デザインの流行 - クリスティーナ・モロッツィによるクラシックブルー
クラシックブルーは、2020年のパントン・カラー・インスティテュートによる「今年の色」として選ばれ、単なる流行以上の意味を持ちます。それは豊かな歴史と、何世紀にもわたって変化してきた微妙な意味合いを体現しています。1950年に設立された同研究所は、世界の色彩に関する議論の中心的役割を果たし、欧州の首都で年に二度、国際的な専門家を集めて会議を開いています。これらの会議では、専門家たちが厳密な議論を交わし、その時代の文化的・感情的な気候に響く色を最終的に選び出します。

ミシェル・パストローは、色彩の第一人者であり歴史家、文化人類学者として、「色は些細なものではなく、私たちが無意識に従うコードや禁忌、偏見を含み、隠された意味が私たちの環境や成長、言語、想像力に深く影響を与える」と述べています。12世紀以来、青は芸術において聖母のマントを象徴し、神聖な地位と経済に影響を与える力を得ました。
豊富な図版を含む「色の歴史」(同書2002年)において、パストローは近代における青の勝利を強調し、その重要な意味を探求しています。ファッション界はクラシックブルーを熱狂的に受け入れ、マルニ、ヴァレンティノ、バレンシアガ、ハイダー、アッカーマンなどのブランドのランウェイショーで支配的な色となりました。

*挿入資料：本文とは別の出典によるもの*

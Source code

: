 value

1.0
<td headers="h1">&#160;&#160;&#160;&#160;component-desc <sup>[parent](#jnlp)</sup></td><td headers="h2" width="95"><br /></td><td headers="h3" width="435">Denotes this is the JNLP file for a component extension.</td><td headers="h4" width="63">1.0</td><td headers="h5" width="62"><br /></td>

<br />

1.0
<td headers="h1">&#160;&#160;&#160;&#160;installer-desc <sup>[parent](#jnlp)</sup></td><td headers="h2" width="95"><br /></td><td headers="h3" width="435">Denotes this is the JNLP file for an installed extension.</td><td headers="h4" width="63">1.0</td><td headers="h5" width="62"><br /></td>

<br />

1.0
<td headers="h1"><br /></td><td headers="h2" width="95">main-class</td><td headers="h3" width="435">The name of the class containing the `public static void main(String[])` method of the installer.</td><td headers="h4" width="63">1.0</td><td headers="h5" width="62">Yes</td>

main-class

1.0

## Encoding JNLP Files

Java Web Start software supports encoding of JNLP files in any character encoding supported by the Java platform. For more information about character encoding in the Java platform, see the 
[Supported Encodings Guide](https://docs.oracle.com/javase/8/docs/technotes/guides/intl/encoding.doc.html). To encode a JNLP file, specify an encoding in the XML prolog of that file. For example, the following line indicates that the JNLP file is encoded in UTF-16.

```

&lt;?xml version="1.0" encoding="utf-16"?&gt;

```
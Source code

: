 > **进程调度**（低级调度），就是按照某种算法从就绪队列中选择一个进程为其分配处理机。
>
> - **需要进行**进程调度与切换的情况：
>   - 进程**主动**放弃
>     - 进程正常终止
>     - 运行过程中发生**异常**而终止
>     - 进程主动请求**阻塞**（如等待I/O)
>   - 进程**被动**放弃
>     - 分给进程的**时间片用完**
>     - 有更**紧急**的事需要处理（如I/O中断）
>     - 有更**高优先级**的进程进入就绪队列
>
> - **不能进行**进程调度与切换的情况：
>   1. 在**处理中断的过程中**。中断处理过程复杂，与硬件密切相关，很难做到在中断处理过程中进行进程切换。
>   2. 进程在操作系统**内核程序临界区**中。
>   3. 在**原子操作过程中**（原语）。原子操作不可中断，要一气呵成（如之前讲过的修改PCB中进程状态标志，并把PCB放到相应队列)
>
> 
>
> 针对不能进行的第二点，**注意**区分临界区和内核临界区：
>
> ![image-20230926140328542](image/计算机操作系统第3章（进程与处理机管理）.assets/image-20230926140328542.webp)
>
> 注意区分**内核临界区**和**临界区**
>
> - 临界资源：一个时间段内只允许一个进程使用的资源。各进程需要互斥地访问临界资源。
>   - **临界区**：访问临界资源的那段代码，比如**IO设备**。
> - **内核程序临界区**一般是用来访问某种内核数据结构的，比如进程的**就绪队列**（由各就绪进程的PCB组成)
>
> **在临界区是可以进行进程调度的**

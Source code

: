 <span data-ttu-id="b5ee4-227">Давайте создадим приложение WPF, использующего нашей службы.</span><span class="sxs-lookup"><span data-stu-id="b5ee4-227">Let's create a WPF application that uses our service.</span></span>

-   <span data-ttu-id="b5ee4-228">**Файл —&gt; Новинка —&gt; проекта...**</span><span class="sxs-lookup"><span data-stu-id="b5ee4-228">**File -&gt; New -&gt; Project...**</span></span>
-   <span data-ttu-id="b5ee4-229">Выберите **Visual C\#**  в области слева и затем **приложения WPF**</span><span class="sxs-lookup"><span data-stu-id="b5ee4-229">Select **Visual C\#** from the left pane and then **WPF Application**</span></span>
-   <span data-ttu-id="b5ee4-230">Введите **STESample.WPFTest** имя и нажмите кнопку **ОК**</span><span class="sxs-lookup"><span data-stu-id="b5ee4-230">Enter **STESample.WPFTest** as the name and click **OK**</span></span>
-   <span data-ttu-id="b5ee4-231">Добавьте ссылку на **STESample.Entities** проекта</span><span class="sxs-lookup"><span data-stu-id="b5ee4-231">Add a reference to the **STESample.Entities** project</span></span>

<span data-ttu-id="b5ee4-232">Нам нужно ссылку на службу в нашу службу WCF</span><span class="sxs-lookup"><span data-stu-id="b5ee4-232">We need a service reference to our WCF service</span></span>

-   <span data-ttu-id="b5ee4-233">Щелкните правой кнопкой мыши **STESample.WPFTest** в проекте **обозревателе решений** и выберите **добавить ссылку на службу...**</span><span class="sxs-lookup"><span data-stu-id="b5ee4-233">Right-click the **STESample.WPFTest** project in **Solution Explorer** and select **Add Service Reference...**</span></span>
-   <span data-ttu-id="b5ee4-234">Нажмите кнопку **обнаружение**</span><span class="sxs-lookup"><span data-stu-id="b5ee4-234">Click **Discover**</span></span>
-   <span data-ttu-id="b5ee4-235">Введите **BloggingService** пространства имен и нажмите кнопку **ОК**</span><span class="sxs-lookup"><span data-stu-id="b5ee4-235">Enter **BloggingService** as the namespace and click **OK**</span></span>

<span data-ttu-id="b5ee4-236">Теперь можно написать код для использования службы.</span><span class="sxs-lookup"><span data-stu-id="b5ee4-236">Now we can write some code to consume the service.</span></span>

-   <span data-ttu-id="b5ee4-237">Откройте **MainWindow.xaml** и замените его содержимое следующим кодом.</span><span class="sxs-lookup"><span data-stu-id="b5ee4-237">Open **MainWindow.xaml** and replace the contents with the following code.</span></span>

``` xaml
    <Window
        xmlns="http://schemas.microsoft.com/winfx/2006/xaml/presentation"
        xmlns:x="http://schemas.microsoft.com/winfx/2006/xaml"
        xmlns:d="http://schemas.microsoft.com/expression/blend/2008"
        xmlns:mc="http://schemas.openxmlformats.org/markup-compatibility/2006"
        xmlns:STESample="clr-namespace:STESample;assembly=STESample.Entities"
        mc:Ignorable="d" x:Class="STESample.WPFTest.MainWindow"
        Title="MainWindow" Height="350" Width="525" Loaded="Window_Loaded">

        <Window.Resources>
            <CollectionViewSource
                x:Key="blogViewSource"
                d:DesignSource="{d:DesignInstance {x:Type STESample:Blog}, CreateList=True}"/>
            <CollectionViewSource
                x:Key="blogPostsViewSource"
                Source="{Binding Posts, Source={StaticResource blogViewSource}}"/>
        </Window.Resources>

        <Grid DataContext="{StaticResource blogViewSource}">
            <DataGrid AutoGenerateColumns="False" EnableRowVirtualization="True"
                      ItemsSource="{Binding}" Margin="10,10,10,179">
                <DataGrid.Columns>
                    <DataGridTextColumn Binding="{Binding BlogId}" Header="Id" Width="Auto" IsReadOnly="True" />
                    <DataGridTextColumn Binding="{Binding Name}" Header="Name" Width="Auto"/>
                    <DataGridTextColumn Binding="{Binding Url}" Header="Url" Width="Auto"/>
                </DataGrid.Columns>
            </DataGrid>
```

デザインの分野でも色の使い方により注意が払われ、クラシックブルーの新たな提案がなされています。2020年1月のメゾン・エ・オブジェ(パリ)では、パリのデザイン会社チャンスが、テーブル、椅子、本棚、敷物、壁紙からなる完全な青のコレクションを提案し、すべてクラシックブルーのバリエーションで展開されました。

ジョ・ポンティがソレントの名高いホテル・パルコ・デイ・プリンチピの家具や陶器の床に用いた「無限の青」は、彼の色彩の巧みさを示しています。この選択は彼の建築の傑作の一つの美的魅力を高めるだけでなく、青の革新的な使い方が全体の調和と時代を超えた優雅さに寄与していることを示しています。

パントンがクラシックブルーを今年の色として認めたことは、単なる季節の推薦ではなく、より広範な文化的物語を反映しています。パストローが指摘するように、色は私たちの生活に深く根ざした意味や感情を伝え、私たちが意識しないうちに形作っています。ファッション、デザイン、建築におけるクラシックブルーの持続的な存在は、美的に魅力的であるだけでなく、個人や集団の変革を促す可能性を持つ色としての重要性を強調しています。複雑化する現代社会を生きる中で、クラシックブルーは希望、安定、創造の灯台として立っています。